Hypogonadal prostate cancer patients have a significant disadvantage in recovering erectile function following RP compared to eugonadal patients. Testosterone is critical in overall recovery of erectile function. It regulates nitric oxide synthase and phosphodiesterase type 5 activity within the penile tissue. Additionally, it is important for penile nerve function and veno-occlusive erectile function. In fact, a hypogonadal state will result in fat deposition within the tunica albuginea, as well as decreased apoptosis of cavernosum smooth muscle. Hypogonadism can be a true cause of erectile dysfunction in many patients.

An animal model by Traish et al. observed rabbits treated with either vehicle alone, testosterone, or estradiol one week after bilateral orchiectomy, and a control group. When assessing the rabbits’ smooth muscle content, the control group and castration plus testosterone group showed the best preservation of cavernosum smooth muscle. Conversely, castration alone and castration plus estradiol showed a significant increase in fibrosis. The figure to the left shows representative sections of smooth muscle tissue from this study.

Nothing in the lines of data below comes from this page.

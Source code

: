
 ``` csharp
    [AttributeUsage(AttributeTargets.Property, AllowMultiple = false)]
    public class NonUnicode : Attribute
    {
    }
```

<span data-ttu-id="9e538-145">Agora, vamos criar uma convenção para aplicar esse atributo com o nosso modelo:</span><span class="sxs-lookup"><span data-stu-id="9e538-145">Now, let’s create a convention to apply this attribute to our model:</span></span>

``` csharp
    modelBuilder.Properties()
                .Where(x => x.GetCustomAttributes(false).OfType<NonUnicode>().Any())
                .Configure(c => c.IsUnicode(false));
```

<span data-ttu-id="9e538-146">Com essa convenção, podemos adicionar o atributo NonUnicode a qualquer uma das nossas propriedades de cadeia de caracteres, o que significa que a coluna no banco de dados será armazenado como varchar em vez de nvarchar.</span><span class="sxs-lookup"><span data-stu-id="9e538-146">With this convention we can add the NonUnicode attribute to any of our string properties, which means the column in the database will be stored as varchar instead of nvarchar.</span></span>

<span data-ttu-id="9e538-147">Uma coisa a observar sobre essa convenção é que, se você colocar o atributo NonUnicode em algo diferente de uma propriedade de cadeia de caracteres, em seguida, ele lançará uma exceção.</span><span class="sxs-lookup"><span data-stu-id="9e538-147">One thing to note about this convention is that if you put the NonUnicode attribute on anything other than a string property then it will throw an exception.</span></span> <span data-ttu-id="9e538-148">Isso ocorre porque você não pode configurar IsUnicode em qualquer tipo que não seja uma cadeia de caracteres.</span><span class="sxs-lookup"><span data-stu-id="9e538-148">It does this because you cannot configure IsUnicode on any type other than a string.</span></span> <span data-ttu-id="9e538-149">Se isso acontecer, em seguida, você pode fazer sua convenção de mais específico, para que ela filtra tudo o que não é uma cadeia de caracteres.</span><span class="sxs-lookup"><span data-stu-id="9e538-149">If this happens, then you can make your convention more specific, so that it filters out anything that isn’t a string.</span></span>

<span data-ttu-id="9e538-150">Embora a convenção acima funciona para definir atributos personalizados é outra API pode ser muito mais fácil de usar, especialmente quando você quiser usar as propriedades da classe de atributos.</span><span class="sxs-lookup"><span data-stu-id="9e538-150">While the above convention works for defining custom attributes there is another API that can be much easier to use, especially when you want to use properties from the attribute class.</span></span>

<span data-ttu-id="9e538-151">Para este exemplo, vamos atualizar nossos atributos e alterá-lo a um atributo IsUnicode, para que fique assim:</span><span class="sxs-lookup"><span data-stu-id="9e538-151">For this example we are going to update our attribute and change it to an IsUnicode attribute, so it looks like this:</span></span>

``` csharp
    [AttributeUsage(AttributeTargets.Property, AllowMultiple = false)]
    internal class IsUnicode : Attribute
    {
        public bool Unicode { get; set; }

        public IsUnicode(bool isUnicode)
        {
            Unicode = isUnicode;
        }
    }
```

When rehabilitating erectile function after RP, physicians should focus on improving nerves, trabecular smooth muscle, and endothelium. As the figure to the left illustrates, testosterone has a profound positive effect on these three components.

Conclusions  

Dr. Khera concludes that currently, no convincing evidence suggests that TRT promotes the initiation of prostate cancer in hypogonadal men. TRT may promote low prostate cancer recurrence rates in hypogonadal men. Therefore, physicians can consider TRT in men with a history of focal therapy. A large, randomized, placebo-controlled trial is necessary for assessing the effects of TRT on prostate cancer. Finally, androgens may play a key role in recovering erectile function following RP.